Juror Jeffrey Simpson said: “Maya Jasanoff shows Joseph Conrad as a guide through issues bigger than him. And, in so many ways, these are the same issues we are grappling with, in different ways, today. Extremely well plotted, technically brilliant and beautifully written, this is a work of history that presents us with new ways of reading about authors, and their times.”
This stylishly written biography presents Joseph Conrad as a frank and original interpreter of his times and a prophet of our own. Maya Jasanoff, a Harvard historian, skips a straight “birth to hearse” telling of his life story, instead grouping his writings into four themes: nation, ocean, civilisation and empire...In 1897 Conrad wrote in his novella The Nigger of the Narcissus that he wanted to use “the power of the written word to make you hear, to make you feel . . . before all, to make you see”. Laurel Lefkow’s energetic narration succeeds in making Jasanoff’s exceptional book do all that.
The Dawn Watch is so compelling that it seems almost churlish to point out its flaws. Given that we do not lack fine biographies of Conrad, a little less retelling of his life story would have provided more room for historical analysis. Another flaw is Jasanoff’s uncritical acceptance of a theory of Conrad’s trajectory – usually dubbed “achievement and decline” – that was first advanced by Virginia Woolf. Conrad’s later novels, which are different from but not necessarily inferior to Heart of Darkness and Lord Jim, receive little notice here except to be condemned.
For those who haven’t read all of Conrad’s four masterworks, or who read them a long time ago and need some refreshing, Jasanoff’s insightful and deft sketches of their contents will fill in any gaps. Above all, this book is a timely reminder of the artistic greatness of Conrad, an untutored outsider whose innovative use of questing, uncertain narrators, of fractured timelines and grim yet exotic plots, influenced generations of admirers...
In “The Dawn Watch,” Jasanoff goes behind the mask and, like Stanley in search of Livingstone, or Marlow in search of Kurtz, sets out to find the elusive Conrad by tracing the physical, historical, biographical and literary footsteps of the writer...This is the Conrad who comes alive in Jasanoff’s masterful study. “The Dawn Watch” will become a creative companion to all students of his work. It has made me want to re-establish connections with the Conrad whose written sentences once inspired in me the same joy as a musical phrase.

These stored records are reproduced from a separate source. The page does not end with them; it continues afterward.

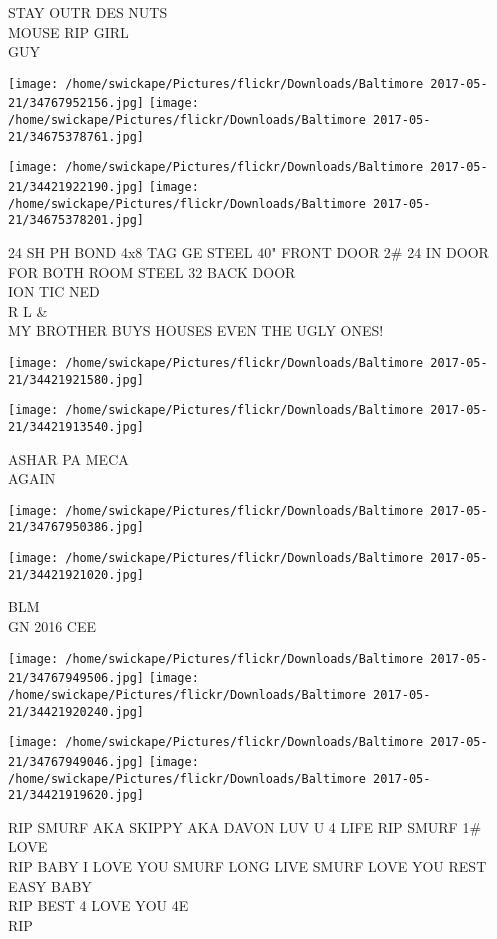 \documentclass[10pt,letterpaper]{article}
\begin{document}
STAY OUTR DES NUTS\\
MOUSE RIP GIRL\\
GUY
\pagebreak

\texttt{[image: /home/swickape/Pictures/flickr/Downloads/Baltimore 2017-05-21/34767952156.jpg]}
\texttt{[image: /home/swickape/Pictures/flickr/Downloads/Baltimore 2017-05-21/34675378761.jpg]}

\texttt{[image: /home/swickape/Pictures/flickr/Downloads/Baltimore 2017-05-21/34421922190.jpg]}
\texttt{[image: /home/swickape/Pictures/flickr/Downloads/Baltimore 2017-05-21/34675378201.jpg]}

24 SH PH BOND 4x8 TAG GE STEEL 40" FRONT DOOR 2\# 24 IN DOOR FOR BOTH ROOM STEEL 32 BACK DOOR\\
ION TIC NED\\
R L \&\\
MY BROTHER BUYS HOUSES EVEN THE UGLY ONES!
\pagebreak

\texttt{[image: /home/swickape/Pictures/flickr/Downloads/Baltimore 2017-05-21/34421921580.jpg]}

\vspace{0.25in}
\texttt{[image: /home/swickape/Pictures/flickr/Downloads/Baltimore 2017-05-21/34421913540.jpg]}

ASHAR PA MECA\\
AGAIN
\pagebreak

\texttt{[image: /home/swickape/Pictures/flickr/Downloads/Baltimore 2017-05-21/34767950386.jpg]}

\vspace{0.25in}
\texttt{[image: /home/swickape/Pictures/flickr/Downloads/Baltimore 2017-05-21/34421921020.jpg]}

BLM\\
GN 2016 CEE
\pagebreak

\texttt{[image: /home/swickape/Pictures/flickr/Downloads/Baltimore 2017-05-21/34767949506.jpg]}
\texttt{[image: /home/swickape/Pictures/flickr/Downloads/Baltimore 2017-05-21/34421920240.jpg]}

\texttt{[image: /home/swickape/Pictures/flickr/Downloads/Baltimore 2017-05-21/34767949046.jpg]}
\texttt{[image: /home/swickape/Pictures/flickr/Downloads/Baltimore 2017-05-21/34421919620.jpg]}

RIP SMURF AKA SKIPPY AKA DAVON LUV U 4 LIFE RIP SMURF 1\# LOVE\\
RIP BABY I LOVE YOU SMURF LONG LIVE SMURF LOVE YOU REST EASY BABY\\
RIP BEST 4 LOVE YOU 4E\\
RIP
\pagebreak
\end{document}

The Dawn Watch will win prizes, and if it doesn’t, there is something wrong with the prizes. Is this a biography of Joseph Conrad? Not entirely. Although it follows the chronological form of his life, there are elisions and diversions. Is it literary criticism? No, though Jasanoff gives bravura renditions of the novels, laying down a story, quoting lines, revealing their essence and showing the links to Conrad’s own experience. Is it a study of globalisation, a historical commentary on our times? Yes, but this is done so deftly that you barely notice.